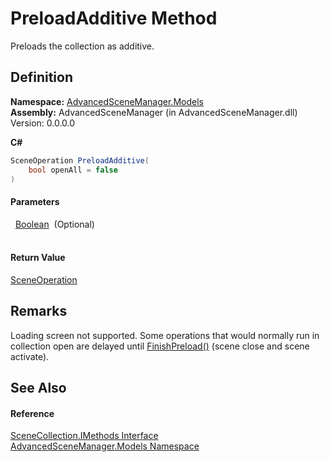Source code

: # PreloadAdditive Method


Preloads the collection as additive.



## Definition
**Namespace:** <a href="N_AdvancedSceneManager_Models.md">AdvancedSceneManager.Models</a>  
**Assembly:** AdvancedSceneManager (in AdvancedSceneManager.dll) Version: 0.0.0.0

**C#**
``` C#
SceneOperation PreloadAdditive(
	bool openAll = false
)
```



#### Parameters
<dl><dt>  <a href="https://learn.microsoft.com/dotnet/api/system.boolean" target="_blank" rel="noopener noreferrer">Boolean</a>  (Optional)</dt><dd> </dd></dl>

#### Return Value
<a href="T_AdvancedSceneManager_Core_SceneOperation.md">SceneOperation</a>

## Remarks
Loading screen not supported. Some operations that would normally run in collection open are delayed until <a href="M_AdvancedSceneManager_Core_Runtime_FinishPreload.md">FinishPreload()</a> (scene close and scene activate).

## See Also


#### Reference
<a href="T_AdvancedSceneManager_Models_SceneCollection_IMethods.md">SceneCollection.IMethods Interface</a>  
<a href="N_AdvancedSceneManager_Models.md">AdvancedSceneManager.Models Namespace</a>  
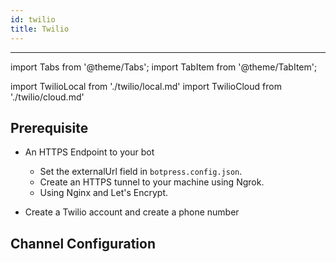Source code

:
```yaml
---
id: twilio
title: Twilio
---
```


---

import Tabs from '@theme/Tabs';
import TabItem from '@theme/TabItem';

import TwilioLocal from './twilio/local.md'
import TwilioCloud from './twilio/cloud.md'

## Prerequisite

- An HTTPS Endpoint to your bot

  - Set the externalUrl field in `botpress.config.json`.
  - Create an HTTPS tunnel to your machine using Ngrok.
  - Using Nginx and Let's Encrypt.

- Create a Twilio account and create a phone number

## Channel Configuration

<Tabs>
  <TabItem value="community" label="Local deployment" default>
    <TwilioLocal/>
  </TabItem>
  <TabItem value="cloud" label="Botpress Cloud (beta)">
    <TwilioCloud/>
  </TabItem>
</Tabs>
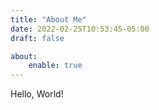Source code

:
 ```yaml
---
title: "About Me"
date: 2022-02-25T10:53:45-05:00
draft: false

about:
    enable: true
---
```

Hello, World!
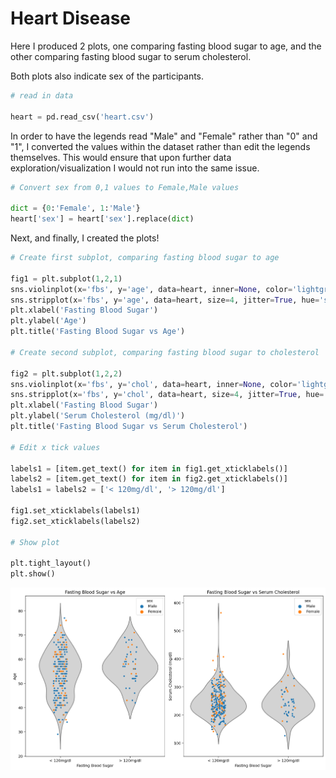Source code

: # Heart Disease
Here I produced 2 plots, one comparing fasting blood sugar to age, and the other comparing fasting blood sugar to serum cholesterol.

Both plots also indicate sex of the participants.


```python
# read in data

heart = pd.read_csv('heart.csv')
```

In order to have the legends read "Male" and "Female" rather than "0" and "1", I converted the values within the dataset rather than edit the legends themselves. This would ensure that upon further data exploration/visualization I would not run into the same issue.


```python
# Convert sex from 0,1 values to Female,Male values

dict = {0:'Female', 1:'Male'}
heart['sex'] = heart['sex'].replace(dict)
```

Next, and finally, I created the plots!


```python
# Create first subplot, comparing fasting blood sugar to age

fig1 = plt.subplot(1,2,1)
sns.violinplot(x='fbs', y='age', data=heart, inner=None, color='lightgray')
sns.stripplot(x='fbs', y='age', data=heart, size=4, jitter=True, hue='sex')
plt.xlabel('Fasting Blood Sugar')
plt.ylabel('Age')
plt.title('Fasting Blood Sugar vs Age')

# Create second subplot, comparing fasting blood sugar to cholesterol

fig2 = plt.subplot(1,2,2)
sns.violinplot(x='fbs', y='chol', data=heart, inner=None, color='lightgray')
sns.stripplot(x='fbs', y='chol', data=heart, size=4, jitter=True, hue='sex')
plt.xlabel('Fasting Blood Sugar')
plt.ylabel('Serum Cholesterol (mg/dl)')
plt.title('Fasting Blood Sugar vs Serum Cholesterol')

# Edit x tick values

labels1 = [item.get_text() for item in fig1.get_xticklabels()]
labels2 = [item.get_text() for item in fig2.get_xticklabels()]
labels1 = labels2 = ['< 120mg/dl', '> 120mg/dl']

fig1.set_xticklabels(labels1)
fig2.set_xticklabels(labels2)

# Show plot

plt.tight_layout()
plt.show()
```
    
<img src="FBS_violin_plots.png" />

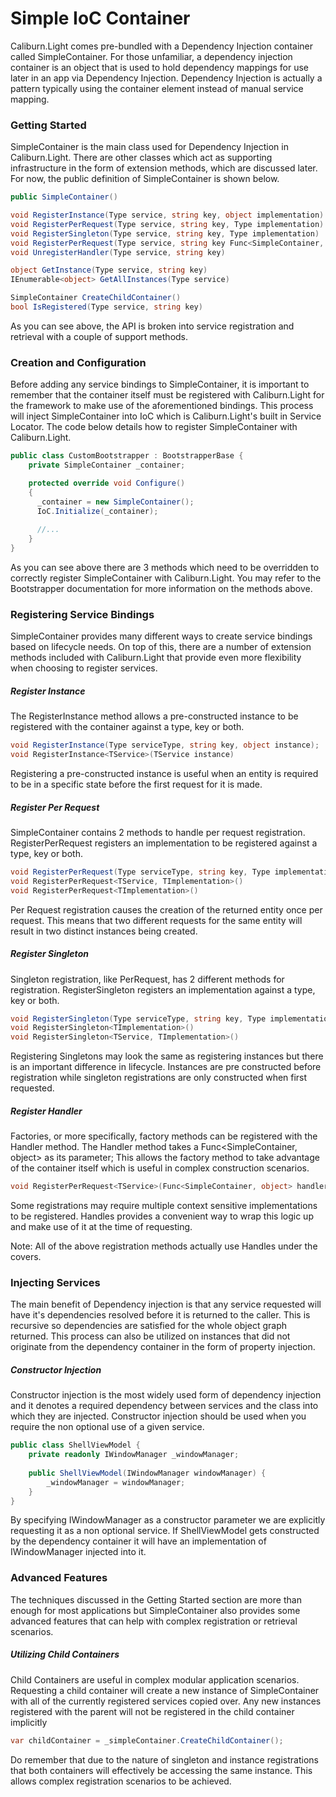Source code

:# Simple IoC Container

Caliburn.Light comes pre-bundled with a Dependency Injection container called SimpleContainer. For those unfamiliar, a dependency injection container is an object that is used to hold dependency mappings for use later in an app via Dependency Injection. Dependency Injection is actually a pattern typically using the container element instead of manual service mapping.

### Getting Started

SimpleContainer is the main class used for Dependency Injection in Caliburn.Light. There are other classes which act as supporting infrastructure in the form of extension methods, which are discussed later. For now, the public definition of SimpleContainer is shown below.

``` csharp
public SimpleContainer()

void RegisterInstance(Type service, string key, object implementation)
void RegisterPerRequest(Type service, string key, Type implementation)
void RegisterSingleton(Type service, string key, Type implementation)
void RegisterPerRequest(Type service, string key Func<SimpleContainer, object> handler)
void UnregisterHandler(Type service, string key)

object GetInstance(Type service, string key)
IEnumerable<object> GetAllInstances(Type service)

SimpleContainer CreateChildContainer()
bool IsRegistered(Type service, string key)
```

As you can see above, the API is broken into service registration and retrieval with a couple of support methods.

### Creation and Configuration

Before adding any service bindings to SimpleContainer, it is important to remember that the container itself must be registered with Caliburn.Light for the framework to make use of the aforementioned bindings. This process will inject SimpleContainer into IoC which is Caliburn.Light's built in Service Locator. The code below details how to register SimpleContainer with Caliburn.Light.

``` csharp
public class CustomBootstrapper : BootstrapperBase {
	private SimpleContainer _container;

    protected override void Configure()
    {
      _container = new SimpleContainer();
      IoC.Initialize(_container);
	  
	  //...
    }
}
```

As you can see above there are 3 methods which need to be overridden to correctly register SimpleContainer with Caliburn.Light. You may refer to the Bootstrapper documentation for more information on the methods above.

### Registering Service Bindings

SimpleContainer provides many different ways to create service bindings based on lifecycle needs. On top of this, there are a number of extension methods included with Caliburn.Light that provide even more flexibility when choosing to register services.

##### Register Instance

The RegisterInstance method allows a pre-constructed instance to be registered with the container against a type, key or both.

``` csharp
void RegisterInstance(Type serviceType, string key, object instance);
void RegisterInstance<TService>(TService instance)
```

Registering a pre-constructed instance is useful when an entity is required to be in a specific state before the first request for it is made.

##### Register Per Request

SimpleContainer contains 2 methods to handle per request registration. RegisterPerRequest registers an implementation to be registered against a type, key or both.

``` csharp
void RegisterPerRequest(Type serviceType, string key, Type implementation);
void RegisterPerRequest<TService, TImplementation>()
void RegisterPerRequest<TImplementation>()
```

Per Request registration causes the creation of the returned entity once per request. This means that two different requests for the same entity will result in two distinct instances being created.

##### Register Singleton

Singleton registration, like PerRequest, has 2 different methods for registration. RegisterSingleton registers an implementation against a type, key or both.

``` csharp
void RegisterSingleton(Type serviceType, string key, Type implementation);
void RegisterSingleton<TImplementation>()
void RegisterSingleton<TService, TImplementation>()
```

Registering Singletons may look the same as registering instances but there is an important difference in lifecycle. Instances are pre constructed before registration while singleton registrations are only constructed when first requested.

##### Register Handler

Factories, or more specifically, factory methods can be registered with the Handler method. The Handler method takes a Func<SimpleContainer, object> as its parameter; This allows the factory method to take advantage of the container itself which is useful in complex construction scenarios.

``` csharp
void RegisterPerRequest<TService>(Func<SimpleContainer, object> handler)
```

Some registrations may require multiple context sensitive implementations to be registered. Handles provides a convenient way to wrap this logic up and make use of it at the time of requesting.

Note: All of the above registration methods actually use Handles under the covers.


### Injecting Services

The main benefit of Dependency injection is that any service requested will have it's dependencies resolved before it is returned to the caller. This is recursive so dependencies are satisfied for the whole object graph returned. This process can also be utilized on instances that did not originate from the dependency container in the form of property injection.

##### Constructor Injection

Constructor injection is the most widely used form of dependency injection and it denotes a required dependency between services and the class into which they are injected. Constructor injection should be used when you require the non optional use of a given service.

``` csharp
public class ShellViewModel {
	private readonly IWindowManager _windowManager;
	
	public ShellViewModel(IWindowManager windowManager) {
		_windowManager = windowManager;
	}
}
```

By specifying IWindowManager as a constructor parameter we are explicitly requesting it as a non optional service. If ShellViewModel gets constructed by the dependency container it will have an implementation of IWindowManager injected into it.

### Advanced Features

The techniques discussed in the Getting Started section are more than enough for most applications but SimpleContainer also provides some advanced features that can help with complex registration or retrieval scenarios.

##### Utilizing Child Containers

Child Containers are useful in complex modular application scenarios. Requesting a child container will create a new instance of SimpleContainer with all of the currently registered services copied over. Any new instances registered with the parent will not be registered in the child container implicitly

``` csharp
var childContainer = _simpleContainer.CreateChildContainer();
```

Do remember that due to the nature of singleton and instance registrations that both containers will effectively be accessing the same instance. This allows complex registration scenarios to be achieved.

- _ABOUT THIS EXERCISE_
Go through the entries and return each line where the word "PreloadAdditive" occurs.

- _ANSWER SECTION_
: # PreloadAdditive Method
SceneOperation PreloadAdditive(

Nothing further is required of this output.